__TASK OBJECTIVE__
In the material below, list every line carrying the string "exit".

Segment Start: RECORD SET

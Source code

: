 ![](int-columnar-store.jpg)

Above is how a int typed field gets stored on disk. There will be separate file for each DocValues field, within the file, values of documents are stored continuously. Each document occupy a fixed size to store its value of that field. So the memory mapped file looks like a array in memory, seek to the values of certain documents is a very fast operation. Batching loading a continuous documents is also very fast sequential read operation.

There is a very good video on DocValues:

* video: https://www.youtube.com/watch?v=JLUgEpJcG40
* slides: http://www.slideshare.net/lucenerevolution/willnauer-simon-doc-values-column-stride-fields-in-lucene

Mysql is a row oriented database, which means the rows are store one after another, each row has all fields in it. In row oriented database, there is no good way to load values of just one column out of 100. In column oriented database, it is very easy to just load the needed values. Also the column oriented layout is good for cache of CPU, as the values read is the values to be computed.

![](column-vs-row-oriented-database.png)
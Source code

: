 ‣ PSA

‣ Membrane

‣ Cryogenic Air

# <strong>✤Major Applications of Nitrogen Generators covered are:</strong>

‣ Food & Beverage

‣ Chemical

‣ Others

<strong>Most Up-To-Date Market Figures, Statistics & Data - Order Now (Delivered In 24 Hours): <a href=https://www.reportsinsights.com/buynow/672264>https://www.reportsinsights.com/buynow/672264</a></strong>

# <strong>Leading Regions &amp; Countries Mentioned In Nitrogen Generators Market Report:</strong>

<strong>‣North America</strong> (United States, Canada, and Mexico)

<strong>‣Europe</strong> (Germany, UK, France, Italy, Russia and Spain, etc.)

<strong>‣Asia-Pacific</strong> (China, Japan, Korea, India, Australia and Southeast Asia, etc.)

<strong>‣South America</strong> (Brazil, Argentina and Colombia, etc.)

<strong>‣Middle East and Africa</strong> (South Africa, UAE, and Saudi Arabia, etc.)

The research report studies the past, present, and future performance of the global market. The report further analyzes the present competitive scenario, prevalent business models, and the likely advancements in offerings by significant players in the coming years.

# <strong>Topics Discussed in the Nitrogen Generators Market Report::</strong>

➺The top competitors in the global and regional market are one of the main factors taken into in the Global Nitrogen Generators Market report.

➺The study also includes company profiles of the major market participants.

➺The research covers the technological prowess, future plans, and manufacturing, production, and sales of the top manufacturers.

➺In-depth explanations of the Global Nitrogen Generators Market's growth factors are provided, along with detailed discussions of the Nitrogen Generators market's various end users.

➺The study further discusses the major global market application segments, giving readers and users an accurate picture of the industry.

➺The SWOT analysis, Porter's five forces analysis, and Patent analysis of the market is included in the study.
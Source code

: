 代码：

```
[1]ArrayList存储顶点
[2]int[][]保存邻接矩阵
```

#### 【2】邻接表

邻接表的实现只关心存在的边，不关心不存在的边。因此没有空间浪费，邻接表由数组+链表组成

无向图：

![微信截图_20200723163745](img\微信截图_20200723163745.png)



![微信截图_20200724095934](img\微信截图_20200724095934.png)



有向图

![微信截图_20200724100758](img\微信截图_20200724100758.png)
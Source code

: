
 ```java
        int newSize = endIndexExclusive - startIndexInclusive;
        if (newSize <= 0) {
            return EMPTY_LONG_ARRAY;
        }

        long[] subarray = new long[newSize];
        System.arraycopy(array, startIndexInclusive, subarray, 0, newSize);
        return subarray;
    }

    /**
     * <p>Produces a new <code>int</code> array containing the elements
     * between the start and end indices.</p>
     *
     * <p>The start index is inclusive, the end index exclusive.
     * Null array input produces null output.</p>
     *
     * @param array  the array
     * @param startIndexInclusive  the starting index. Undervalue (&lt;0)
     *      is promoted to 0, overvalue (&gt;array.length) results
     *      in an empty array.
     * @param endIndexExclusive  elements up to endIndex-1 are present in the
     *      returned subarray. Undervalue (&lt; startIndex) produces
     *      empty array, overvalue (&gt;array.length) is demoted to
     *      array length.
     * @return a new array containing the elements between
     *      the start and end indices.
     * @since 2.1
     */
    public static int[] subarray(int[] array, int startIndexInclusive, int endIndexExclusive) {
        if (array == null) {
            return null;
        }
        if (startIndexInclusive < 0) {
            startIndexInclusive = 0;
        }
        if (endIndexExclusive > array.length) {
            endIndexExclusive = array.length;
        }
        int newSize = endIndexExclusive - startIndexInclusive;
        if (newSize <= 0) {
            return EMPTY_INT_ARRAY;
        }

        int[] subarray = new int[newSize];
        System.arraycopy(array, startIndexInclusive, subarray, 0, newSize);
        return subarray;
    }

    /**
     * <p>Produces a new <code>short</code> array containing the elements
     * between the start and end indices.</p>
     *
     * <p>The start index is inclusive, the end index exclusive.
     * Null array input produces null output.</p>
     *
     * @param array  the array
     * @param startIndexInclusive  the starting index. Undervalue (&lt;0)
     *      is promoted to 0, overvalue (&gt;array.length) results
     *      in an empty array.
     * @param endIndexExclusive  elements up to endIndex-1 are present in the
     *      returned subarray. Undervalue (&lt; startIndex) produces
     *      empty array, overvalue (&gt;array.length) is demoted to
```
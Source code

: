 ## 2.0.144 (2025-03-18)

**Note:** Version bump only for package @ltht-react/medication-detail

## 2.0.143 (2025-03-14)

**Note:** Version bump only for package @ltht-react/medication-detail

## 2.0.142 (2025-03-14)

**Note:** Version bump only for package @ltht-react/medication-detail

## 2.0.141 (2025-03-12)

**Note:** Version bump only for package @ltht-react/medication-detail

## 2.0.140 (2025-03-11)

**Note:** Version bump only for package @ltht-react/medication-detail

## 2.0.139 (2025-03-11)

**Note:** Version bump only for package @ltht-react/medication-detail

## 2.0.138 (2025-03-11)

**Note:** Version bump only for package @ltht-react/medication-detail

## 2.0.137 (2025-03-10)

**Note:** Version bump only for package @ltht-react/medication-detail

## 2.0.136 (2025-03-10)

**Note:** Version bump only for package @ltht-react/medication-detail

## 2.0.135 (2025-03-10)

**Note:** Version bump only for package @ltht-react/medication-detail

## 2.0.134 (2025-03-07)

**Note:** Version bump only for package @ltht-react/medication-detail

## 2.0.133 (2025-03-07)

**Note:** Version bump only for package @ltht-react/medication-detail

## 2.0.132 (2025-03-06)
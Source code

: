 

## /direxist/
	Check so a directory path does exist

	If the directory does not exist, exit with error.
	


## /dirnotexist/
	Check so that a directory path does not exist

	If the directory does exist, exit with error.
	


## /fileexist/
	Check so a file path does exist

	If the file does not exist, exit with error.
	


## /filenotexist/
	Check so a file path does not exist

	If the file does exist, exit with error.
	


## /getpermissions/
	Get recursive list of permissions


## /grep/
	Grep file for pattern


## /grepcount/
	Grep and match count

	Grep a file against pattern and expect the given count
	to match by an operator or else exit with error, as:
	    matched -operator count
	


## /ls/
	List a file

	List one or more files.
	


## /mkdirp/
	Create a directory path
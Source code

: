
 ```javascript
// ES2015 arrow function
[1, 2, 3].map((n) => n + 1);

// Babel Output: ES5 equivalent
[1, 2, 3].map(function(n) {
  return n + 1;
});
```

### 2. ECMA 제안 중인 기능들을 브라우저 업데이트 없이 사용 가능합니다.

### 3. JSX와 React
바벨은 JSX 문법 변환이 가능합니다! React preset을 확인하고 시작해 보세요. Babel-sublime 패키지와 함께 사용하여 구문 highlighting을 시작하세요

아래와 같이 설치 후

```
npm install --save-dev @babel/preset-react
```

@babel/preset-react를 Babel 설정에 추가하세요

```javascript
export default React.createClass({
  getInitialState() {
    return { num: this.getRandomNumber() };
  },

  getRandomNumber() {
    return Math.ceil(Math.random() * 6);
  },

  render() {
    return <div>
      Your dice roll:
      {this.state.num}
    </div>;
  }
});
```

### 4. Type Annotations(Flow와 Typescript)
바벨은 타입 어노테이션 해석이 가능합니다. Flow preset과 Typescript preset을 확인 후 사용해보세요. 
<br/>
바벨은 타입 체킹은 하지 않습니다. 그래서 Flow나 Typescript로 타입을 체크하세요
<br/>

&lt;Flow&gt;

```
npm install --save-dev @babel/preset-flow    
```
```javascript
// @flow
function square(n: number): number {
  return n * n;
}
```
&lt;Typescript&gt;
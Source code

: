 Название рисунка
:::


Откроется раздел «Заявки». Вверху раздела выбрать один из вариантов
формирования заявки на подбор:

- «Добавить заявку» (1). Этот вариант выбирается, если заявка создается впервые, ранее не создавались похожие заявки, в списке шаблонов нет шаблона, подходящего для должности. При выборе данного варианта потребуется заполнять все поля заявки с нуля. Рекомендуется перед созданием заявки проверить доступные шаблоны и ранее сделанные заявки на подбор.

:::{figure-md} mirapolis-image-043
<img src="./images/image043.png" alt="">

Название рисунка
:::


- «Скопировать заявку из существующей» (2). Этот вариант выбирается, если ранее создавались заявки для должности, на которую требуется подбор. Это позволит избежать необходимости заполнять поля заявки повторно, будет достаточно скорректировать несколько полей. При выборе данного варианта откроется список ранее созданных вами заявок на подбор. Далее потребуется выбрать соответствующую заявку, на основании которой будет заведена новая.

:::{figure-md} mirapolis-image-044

Segment End: RECORD SET

__SOLUTION TO THE PROBLEM__
	If the directory does not exist, exit with error.
	If the directory does exist, exit with error.
	If the file does not exist, exit with error.
	If the file does exist, exit with error.
	to match by an operator or else exit with error, as:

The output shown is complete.